Brief
Which lines below contain "intrare"? Copy every one of them.
** Available data follows **
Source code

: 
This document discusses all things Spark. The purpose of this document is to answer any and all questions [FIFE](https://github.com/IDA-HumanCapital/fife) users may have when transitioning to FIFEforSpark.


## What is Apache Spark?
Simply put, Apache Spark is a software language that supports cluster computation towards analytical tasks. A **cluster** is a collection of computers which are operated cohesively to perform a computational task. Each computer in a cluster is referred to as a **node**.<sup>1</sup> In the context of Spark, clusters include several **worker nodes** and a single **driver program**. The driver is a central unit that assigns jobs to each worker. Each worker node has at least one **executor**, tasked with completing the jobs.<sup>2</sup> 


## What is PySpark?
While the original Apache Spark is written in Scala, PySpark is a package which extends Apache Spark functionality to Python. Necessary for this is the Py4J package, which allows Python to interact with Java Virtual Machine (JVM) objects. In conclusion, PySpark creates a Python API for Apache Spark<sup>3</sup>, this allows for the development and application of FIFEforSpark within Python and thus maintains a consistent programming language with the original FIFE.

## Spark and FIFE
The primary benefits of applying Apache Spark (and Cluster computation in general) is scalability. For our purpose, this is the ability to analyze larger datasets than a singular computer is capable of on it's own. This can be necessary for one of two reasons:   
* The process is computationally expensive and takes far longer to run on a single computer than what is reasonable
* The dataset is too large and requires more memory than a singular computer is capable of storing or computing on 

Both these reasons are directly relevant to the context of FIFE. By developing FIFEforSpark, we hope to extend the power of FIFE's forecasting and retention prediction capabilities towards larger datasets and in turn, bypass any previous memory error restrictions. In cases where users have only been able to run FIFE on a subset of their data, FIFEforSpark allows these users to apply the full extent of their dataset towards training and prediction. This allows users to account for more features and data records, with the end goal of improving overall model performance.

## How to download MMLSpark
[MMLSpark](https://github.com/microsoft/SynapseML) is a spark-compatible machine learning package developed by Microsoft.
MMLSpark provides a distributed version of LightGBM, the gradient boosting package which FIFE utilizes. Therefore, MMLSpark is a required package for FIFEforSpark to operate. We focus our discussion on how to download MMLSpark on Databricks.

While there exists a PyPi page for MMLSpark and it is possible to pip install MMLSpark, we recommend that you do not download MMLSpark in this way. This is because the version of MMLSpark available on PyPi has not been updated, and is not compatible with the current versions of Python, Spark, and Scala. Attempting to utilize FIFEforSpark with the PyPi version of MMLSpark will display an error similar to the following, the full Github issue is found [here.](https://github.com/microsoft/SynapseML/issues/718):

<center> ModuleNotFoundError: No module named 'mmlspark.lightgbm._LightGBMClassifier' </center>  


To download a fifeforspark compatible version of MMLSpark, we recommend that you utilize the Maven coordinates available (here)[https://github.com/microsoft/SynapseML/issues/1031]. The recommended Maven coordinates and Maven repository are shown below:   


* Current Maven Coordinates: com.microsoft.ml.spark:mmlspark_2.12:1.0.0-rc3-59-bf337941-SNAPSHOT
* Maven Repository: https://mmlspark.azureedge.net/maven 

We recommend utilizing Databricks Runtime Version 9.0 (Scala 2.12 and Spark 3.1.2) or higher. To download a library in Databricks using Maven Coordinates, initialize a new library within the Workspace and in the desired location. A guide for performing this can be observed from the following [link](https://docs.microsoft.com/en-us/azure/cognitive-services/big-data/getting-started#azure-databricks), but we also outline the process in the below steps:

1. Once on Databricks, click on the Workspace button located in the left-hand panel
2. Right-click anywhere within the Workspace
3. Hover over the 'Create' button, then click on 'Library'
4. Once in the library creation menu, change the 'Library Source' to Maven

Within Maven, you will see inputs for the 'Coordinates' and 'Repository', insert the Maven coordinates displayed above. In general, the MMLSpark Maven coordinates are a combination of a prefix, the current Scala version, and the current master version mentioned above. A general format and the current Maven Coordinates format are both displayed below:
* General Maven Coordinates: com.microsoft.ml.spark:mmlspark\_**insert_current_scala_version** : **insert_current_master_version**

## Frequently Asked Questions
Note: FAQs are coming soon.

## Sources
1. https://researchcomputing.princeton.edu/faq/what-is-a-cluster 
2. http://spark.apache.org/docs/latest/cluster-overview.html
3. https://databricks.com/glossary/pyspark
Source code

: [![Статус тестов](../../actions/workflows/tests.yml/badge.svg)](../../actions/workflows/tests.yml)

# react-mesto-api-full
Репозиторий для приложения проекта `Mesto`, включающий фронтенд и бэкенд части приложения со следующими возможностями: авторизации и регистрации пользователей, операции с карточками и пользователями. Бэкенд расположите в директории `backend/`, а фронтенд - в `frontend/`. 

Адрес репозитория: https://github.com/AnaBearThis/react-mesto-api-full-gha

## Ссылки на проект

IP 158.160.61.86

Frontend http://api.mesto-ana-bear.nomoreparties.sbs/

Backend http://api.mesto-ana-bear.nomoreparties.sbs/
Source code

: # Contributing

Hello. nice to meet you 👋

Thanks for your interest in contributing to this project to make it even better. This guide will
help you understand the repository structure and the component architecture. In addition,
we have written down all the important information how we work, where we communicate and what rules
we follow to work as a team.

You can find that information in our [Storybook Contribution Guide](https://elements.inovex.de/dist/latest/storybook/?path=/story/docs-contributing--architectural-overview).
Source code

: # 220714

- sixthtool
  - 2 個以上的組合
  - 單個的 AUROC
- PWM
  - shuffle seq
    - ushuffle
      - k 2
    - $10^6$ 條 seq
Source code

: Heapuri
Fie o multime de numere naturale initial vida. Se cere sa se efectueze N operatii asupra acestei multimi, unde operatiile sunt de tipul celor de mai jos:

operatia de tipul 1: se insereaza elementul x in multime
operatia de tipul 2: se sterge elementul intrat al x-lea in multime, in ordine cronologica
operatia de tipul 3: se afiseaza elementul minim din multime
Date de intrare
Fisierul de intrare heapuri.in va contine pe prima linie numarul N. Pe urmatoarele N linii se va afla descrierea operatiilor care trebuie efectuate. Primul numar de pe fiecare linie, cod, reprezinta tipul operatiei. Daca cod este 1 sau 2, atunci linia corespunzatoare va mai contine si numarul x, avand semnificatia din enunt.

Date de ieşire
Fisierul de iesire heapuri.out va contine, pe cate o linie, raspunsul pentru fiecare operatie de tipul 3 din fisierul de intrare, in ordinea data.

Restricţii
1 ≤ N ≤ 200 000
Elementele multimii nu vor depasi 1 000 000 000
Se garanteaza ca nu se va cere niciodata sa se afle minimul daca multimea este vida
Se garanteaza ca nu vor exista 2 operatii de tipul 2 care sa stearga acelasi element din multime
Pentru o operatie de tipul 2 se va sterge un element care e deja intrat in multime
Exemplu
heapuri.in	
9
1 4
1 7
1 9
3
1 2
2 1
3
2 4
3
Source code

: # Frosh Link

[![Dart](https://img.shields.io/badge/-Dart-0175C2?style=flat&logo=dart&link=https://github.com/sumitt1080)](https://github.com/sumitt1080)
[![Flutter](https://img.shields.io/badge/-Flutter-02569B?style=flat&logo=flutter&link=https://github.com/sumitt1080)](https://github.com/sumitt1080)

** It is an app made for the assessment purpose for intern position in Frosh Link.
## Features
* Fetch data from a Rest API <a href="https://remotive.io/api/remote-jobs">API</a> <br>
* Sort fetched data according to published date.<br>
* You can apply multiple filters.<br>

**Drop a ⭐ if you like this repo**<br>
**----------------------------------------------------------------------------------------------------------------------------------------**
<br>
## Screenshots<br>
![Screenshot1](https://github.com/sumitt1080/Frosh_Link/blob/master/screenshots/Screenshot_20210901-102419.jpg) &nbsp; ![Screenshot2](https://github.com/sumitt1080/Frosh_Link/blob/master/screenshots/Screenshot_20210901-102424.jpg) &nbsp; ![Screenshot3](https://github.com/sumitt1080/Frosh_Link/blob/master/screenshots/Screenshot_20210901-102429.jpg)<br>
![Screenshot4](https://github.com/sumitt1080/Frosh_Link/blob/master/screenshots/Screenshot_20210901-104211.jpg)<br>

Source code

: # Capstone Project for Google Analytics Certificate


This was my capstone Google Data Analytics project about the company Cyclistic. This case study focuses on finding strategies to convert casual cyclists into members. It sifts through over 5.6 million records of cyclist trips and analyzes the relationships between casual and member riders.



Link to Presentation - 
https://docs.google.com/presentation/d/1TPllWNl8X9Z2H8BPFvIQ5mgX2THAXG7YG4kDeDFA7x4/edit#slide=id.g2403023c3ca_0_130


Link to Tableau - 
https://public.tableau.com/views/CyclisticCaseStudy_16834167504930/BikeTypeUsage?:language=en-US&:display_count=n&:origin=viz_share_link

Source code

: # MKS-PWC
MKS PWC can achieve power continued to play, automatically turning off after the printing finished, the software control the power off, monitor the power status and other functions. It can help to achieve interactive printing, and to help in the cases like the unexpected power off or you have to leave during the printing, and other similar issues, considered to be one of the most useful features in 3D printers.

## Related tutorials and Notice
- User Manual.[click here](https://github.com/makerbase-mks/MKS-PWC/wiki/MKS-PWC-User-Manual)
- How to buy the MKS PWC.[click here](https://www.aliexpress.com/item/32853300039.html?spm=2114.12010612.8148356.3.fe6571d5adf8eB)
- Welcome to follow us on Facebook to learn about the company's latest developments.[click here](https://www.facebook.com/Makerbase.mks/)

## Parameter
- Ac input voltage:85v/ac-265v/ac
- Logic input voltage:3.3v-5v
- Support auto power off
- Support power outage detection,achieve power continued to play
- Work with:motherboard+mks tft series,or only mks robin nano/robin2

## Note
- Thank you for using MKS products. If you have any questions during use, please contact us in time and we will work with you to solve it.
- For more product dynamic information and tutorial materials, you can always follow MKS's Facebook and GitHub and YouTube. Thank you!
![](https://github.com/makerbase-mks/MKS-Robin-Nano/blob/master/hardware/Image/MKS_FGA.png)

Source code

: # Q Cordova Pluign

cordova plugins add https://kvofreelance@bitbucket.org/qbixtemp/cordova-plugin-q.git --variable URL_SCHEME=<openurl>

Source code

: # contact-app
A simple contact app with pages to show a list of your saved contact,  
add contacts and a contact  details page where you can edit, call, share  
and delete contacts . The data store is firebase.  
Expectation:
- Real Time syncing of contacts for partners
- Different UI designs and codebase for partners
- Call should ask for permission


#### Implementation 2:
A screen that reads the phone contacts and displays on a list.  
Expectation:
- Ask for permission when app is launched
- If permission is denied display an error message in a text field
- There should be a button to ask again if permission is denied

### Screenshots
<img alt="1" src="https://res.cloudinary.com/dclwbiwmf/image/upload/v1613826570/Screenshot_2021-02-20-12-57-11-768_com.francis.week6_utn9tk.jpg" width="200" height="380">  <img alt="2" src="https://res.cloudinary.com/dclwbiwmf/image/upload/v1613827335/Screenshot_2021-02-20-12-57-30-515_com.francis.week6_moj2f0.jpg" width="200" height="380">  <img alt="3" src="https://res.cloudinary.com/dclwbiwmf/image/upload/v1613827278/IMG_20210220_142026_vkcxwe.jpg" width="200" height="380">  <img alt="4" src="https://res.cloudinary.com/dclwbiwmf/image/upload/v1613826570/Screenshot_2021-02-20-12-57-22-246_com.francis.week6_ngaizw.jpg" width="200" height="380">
** End of Available data **
Task answer
Date de intrare
Fisierul de intrare heapuri.in va contine pe prima linie numarul N. Pe urmatoarele N linii se va afla descrierea operatiilor care trebuie efectuate. Primul numar de pe fiecare linie, cod, reprezinta tipul operatiei. Daca cod este 1 sau 2, atunci linia corespunzatoare va mai contine si numarul x, avand semnificatia din enunt.
Fisierul de iesire heapuri.out va contine, pe cate o linie, raspunsul pentru fiecare operatie de tipul 3 din fisierul de intrare, in ordinea data.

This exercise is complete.